Sementara itu, Direktur Pencegahan dan Pengendalian Penyakit Menular Langsung Kementerian Kesehatan RI, Siti Nadia Tarmizi, mengatakan kasus kematian yang terjadi belakangan ini membuktikan bahwa varian Omicron dapat berdampak fatal terhadap lansia dengan penyakit penyerta (komorbid).
Penularan Omicron sangat cepat, vaksinasi berjalan lambat
Juru bicara Satuan Tugas Penanganan Covid-19 Papua, Silwanus Sumule, mengatakan pola peningkatan kasus di Jayapura meningkat sangat cepat dalam sepekan. Satgas mencatat ada 155 kasus baru pada 2 Februari, tetapi jumlahnya meningkat menjadi 312 kasus baru pada 5 Februari.
"Pola penyebarannya cepat sekali, dari pola itu kami mencurigai bahwa ini adalah varian Omicron," kata Silwanus Sumule seperti dirilis BBC News Indonesia.
Sejauh ini, Silwanus mengatakan belum ada kasus kematian yang disebabkan oleh varian Omicron di Papua. Namun, dia mengatakan angka infeksi yang diprediksi masih akan meningkat cepat dalam beberapa pekan ke depan bisa berdampak fatal bagi lansia dan orang-orang yang belum divaksin.
Silwanus mengklaim pemerintah dan Satgas Covid-19 telah berupaya mempercepat program vaksinasi. Tetapi data menunjukkan baru 14,37% lansia yang telah menerima dosis pertama, dan 10,6% lansia yang telah mendapat dosis kedua.
Menurut dia, hal itu bukan karena vaksin tidak tersedia, tetapi "butuh waktu menyadarkan masyarakat akan pentingnya vaksinasi."
"Upaya sudah dilakukan, tapi fakta di lapangan belum semua orang divaksin, memang perlu effort yang kuat untuk meyakinkan mereka," ujar Silwanus.
Di Bukittinggi, Sumatra Barat, seorang warga bernama Widiriyani, 55, mengaku cemas akan risiko terinfeksi varian Omicron yang kini telah teridentifikasi di wilayah itu.
Hal itu membuat Widi kemudian berupaya mencari vaksin booster, mengingat dia menerima vaksin dosis kedua pada Juni 2021.
"Saya sempat tanya ke petugas puskesmas tentang vaksin booster, tapi belum ada karena mereka masih menyelesaikan vaksinasi dosis satu dan dua, sementara di sini banyak masyarakat enggan divaksin," kata Widiriyani.
"Walaupun sudah dua kali vaksin, rasanya dengan usia yang sudah di atas 50 itu daya tahan tidak seperti anak muda," lanjut dia.

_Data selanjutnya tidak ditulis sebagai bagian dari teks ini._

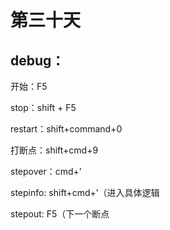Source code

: # 第三十天

## debug：

开始：F5

stop：shift + F5

restart：shift+command+0

打断点：shift+cmd+9

stepover：cmd+’

stepinfo: shift+cmd+’（进入具体逻辑

stepout: F5（下一个断点
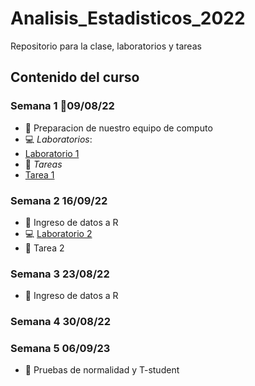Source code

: # Analisis_Estadisticos_2022

Repositorio para la clase, laboratorios y tareas

## Contenido del curso

### Semana 1 :date:09/08/22
+ :notebook: Preparacion de nuestro equipo de computo
+ :computer: _Laboratorios_:
+ [Laboratorio 1](Lab_1_DiegoAxayacatl.pdf) 
+ :school_satchel: _Tareas_
+ [Tarea 1](Tarea_1_DiegoAxayacatl.pdf)
 
### Semana 2 16/09/22
 
  + :notebook: Ingreso de datos a R
  + :computer: [Laboratorio 2](Laboratorios/Lab_3_DiegoAxayacatl.R)
  + :school_satchel: Tarea 2
  
### Semana 3 23/08/22

  + :notebook: Ingreso de datos a R
  
### Semana 4 30/08/22


### Semana 5 06/09/23

  + :notebook: Pruebas de normalidad y T-student
  
 
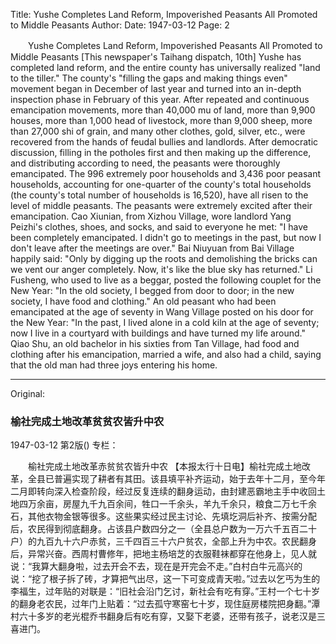 Title: Yushe Completes Land Reform, Impoverished Peasants All Promoted to Middle Peasants
Author:
Date: 1947-03-12
Page: 2

　　Yushe Completes Land Reform, Impoverished Peasants All Promoted to Middle Peasants
    [This newspaper's Taihang dispatch, 10th] Yushe has completed land reform, and the entire county has universally realized "land to the tiller." The county's "filling the gaps and making things even" movement began in December of last year and turned into an in-depth inspection phase in February of this year. After repeated and continuous emancipation movements, more than 40,000 mu of land, more than 9,900 houses, more than 1,000 head of livestock, more than 9,000 sheep, more than 27,000 shi of grain, and many other clothes, gold, silver, etc., were recovered from the hands of feudal bullies and landlords. After democratic discussion, filling in the potholes first and then making up the difference, and distributing according to need, the peasants were thoroughly emancipated. The 996 extremely poor households and 3,436 poor peasant households, accounting for one-quarter of the county's total households (the county's total number of households is 16,520), have all risen to the level of middle peasants. The peasants were extremely excited after their emancipation. Cao Xiunian, from Xizhou Village, wore landlord Yang Peizhi's clothes, shoes, and socks, and said to everyone he met: "I have been completely emancipated. I didn't go to meetings in the past, but now I don't leave after the meetings are over." Bai Niuyuan from Bai Village happily said: "Only by digging up the roots and demolishing the bricks can we vent our anger completely. Now, it's like the blue sky has returned." Li Fusheng, who used to live as a beggar, posted the following couplet for the New Year: "In the old society, I begged from door to door; in the new society, I have food and clothing." An old peasant who had been emancipated at the age of seventy in Wang Village posted on his door for the New Year: "In the past, I lived alone in a cold kiln at the age of seventy; now I live in a courtyard with buildings and have turned my life around." Qiao Shu, an old bachelor in his sixties from Tan Village, had food and clothing after his emancipation, married a wife, and also had a child, saying that the old man had three joys entering his home.



<hr /> 

Original: 


### 榆社完成土地改革贫贫农皆升中农

1947-03-12
第2版()
专栏：

　　榆社完成土地改革赤贫贫农皆升中农
    【本报太行十日电】榆社完成土地改革，全县已普遍实现了耕者有其田。该县填平补齐运动，始于去年十二月，至今年二月即转向深入检查阶段，经过反复连续的翻身运动，由封建恶霸地主手中收回土地四万余亩，房屋九千九百余间，牲口一千余头，羊九千余只，粮食二万七千余石，其他衣物金银等很多。这些果实经过民主讨论、先填圪洞后补齐、按需分配后，农民得到彻底翻身。占该县户数四分之一（全县总户数为一万六千五百二十户）的九百九十六户赤贫，三千四百三十六户贫农，全部上升为中农。农民翻身后，异常兴奋。西周村曹修年，把地主杨培芝的衣服鞋袜都穿在他身上，见人就说：“我算大翻身啦，过去开会不去，现在是开完会不走。”白村白牛元高兴的说：“挖了根子拆了砖，才算把气出尽，这一下可变成青天啦。”过去以乞丐为生的李福生，过年贴的对联是：“旧社会沿门乞讨，新社会有吃有穿。”王村一个七十岁的翻身老农民，过年门上贴着：“过去孤守寒窑七十岁，现住庭房楼院把身翻。”潭村六十多岁的老光棍乔书翻身后有吃有穿，又娶下老婆，还带有孩子，说老汉是三喜进门。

Menurut Widi, banyak orang-orang di sekitarnya tidak lagi menggunakan masker saat beraktivitas. Berbagai acara digelar dengan protokol kesehatan yang longar, tanpa membatasi jumlah orang yang hadir.
Belakangan, dia juga mendengar kabar dari orang-orang sekitarnya yang mengalami demam berbarengan satu keluarga. Namun lantaran tidak dites, tidak diketahui apakah mereka terinfeksi Covid-19 atau bukan. Hal itu menambah kekhawatiran Widi terhadap risiko terinfeksi varian Omicron.

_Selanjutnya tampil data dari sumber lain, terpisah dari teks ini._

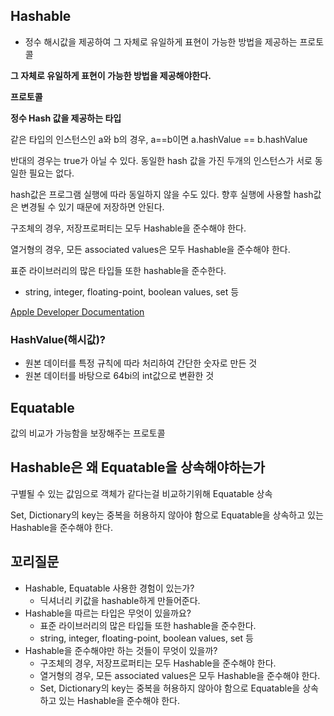 ## Hashable

- 정수 해시값을 제공하여 그 자체로 유일하게 표현이 가능한 방법을 제공하는 프로토콜

**그 자체로 유일하게 표현이 가능한 방법을 제공해야한다.**

**프로토콜**

**정수 Hash 값을 제공하는 타입**

같은 타입의 인스턴스인 a와 b의 경우, a==b이면 a.hashValue == b.hashValue

반대의 경우는 true가 아닐 수 있다. 동일한 hash 값을 가진 두개의 인스턴스가 서로 동일한 필요는 없다.

hash값은 프로그램 실행에 따라 동일하지 않을 수도 있다. 향후 실행에 사용할 hash값은 변경될 수 있기 때문에 저장하면 안된다.

구조체의 경우, 저장프로퍼티는 모두 Hashable을 준수해야 한다.

열거형의 경우, 모든 associated values은 모두 Hashable을 준수해야 한다.

표준 라이브러리의 많은 타입들 또한 hashable을 준수한다.

- string, integer, floating-point, boolean values, set 등

[Apple Developer Documentation](https://developer.apple.com/documentation/swift/hashable)

### HashValue(해시값)?

- 원본 데이터를 특정 규칙에 따라 처리하여 간단한 숫자로 만든 것
- 원본 데이터를 바탕으로 64bi의 int값으로 변환한 것

## Equatable

값의 비교가 가능함을 보장해주는 프로토콜

## Hashable은 왜 Equatable을 상속해야하는가

구별될 수 있는 값임으로 객체가 같다는걸 비교하기위해 Equatable 상속

Set, Dictionary의 key는 중복을 허용하지 않아야 함으로 Equatable을 상속하고 있는 Hashable을 준수해야 한다.

## 꼬리질문

- Hashable, Equatable 사용한 경험이 있는가?
    - 딕셔너리 키값을 hashable하게 만들어준다.
- Hashable을 따르는 타입은 무엇이 있을까요?
    - 표준 라이브러리의 많은 타입들 또한 hashable을 준수한다.
    - string, integer, floating-point, boolean values, set 등
- Hashable을 준수해야만 하는 것들이 무엇이 있을까?
    - 구조체의 경우, 저장프로퍼티는 모두 Hashable을 준수해야 한다.
    - 열거형의 경우, 모든 associated values은 모두 Hashable을 준수해야 한다.
    - Set, Dictionary의 key는 중복을 허용하지 않아야 함으로 Equatable을 상속하고 있는 Hashable을 준수해야 한다.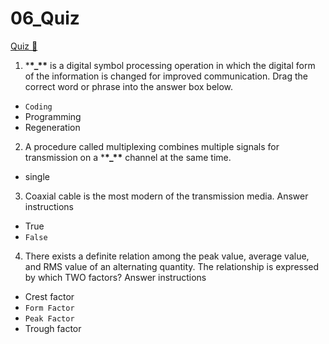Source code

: # 06_Quiz

[Quiz &#128279;]()

1. \***\*\_\*\*** is a digital symbol processing operation in which the digital form of the information is changed for improved communication.
   Drag the correct word or phrase into the answer box below.

- `Coding`
- Programming
- Regeneration

2. A procedure called multiplexing combines multiple signals for transmission on a \***\*\_\*\*** channel at the same time.

- single

3. Coaxial cable is the most modern of the transmission media.
   Answer instructions

- True
- `False`

4. There exists a definite relation among the peak value, average value, and RMS value of an alternating quantity. The relationship is expressed by which TWO factors?
   Answer instructions

- Crest factor
- `Form Factor`
- `Peak Factor`
- Trough factor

"Saya cuma bisa berusaha semaksimal mungkin pakai masker setiap keluar rumah dan menghindari kerumunan," kata dia.
Kepala Laboratorium Diagnostik dan Riset Terpadu Penyakit Infeksi Fakultas Kedokteran di Universitas Andalas, Andani Eka Putra, mengatakan mayoritas kasus Omicron yang terdeteksi sejauh ini bergejala ringan dan menjalani isolasi mandiri.
Sampai Minggu 6 Februari 2022, penyebaran varian Omicron di Sumatra Barat belum menyebabkan tekanan pada fasilitas kesehatan. Tetapi dia mewanti-wanti agar pemerintah daerah segera menggencarkan vaksinasi dan memperketat penerapan protokol kesehatan untuk mencegah penyebaran lebih lanjut.
Pasalnya, baru 50% penduduk Sumatra Barat yang telah divaksin lengkap sejauh ini, sehingga apabila infeksi sampai pada kelompok yang belum divaksin dampaknya bisa fatal seperti yang sudah terjadi di berbagai negara, seperti Amerika Serikat.
"Kecemasan kita seperti itu. Fenomena yang terjadi di luar (kematian tinggi pada lansia dengan komorbid) akan berimbas ke kondisi kita di sini, meskipun sampai saat ini itu belum nampak," kata dia.
Sementara itu, Kementerian Kesehatan memprediksi lonjakan kasus Omicron yang saat ini terjadi di Pulau Jawa akan bergeser ke luar Pulau Jawa dalam tiga hingga empat minggu ke depan.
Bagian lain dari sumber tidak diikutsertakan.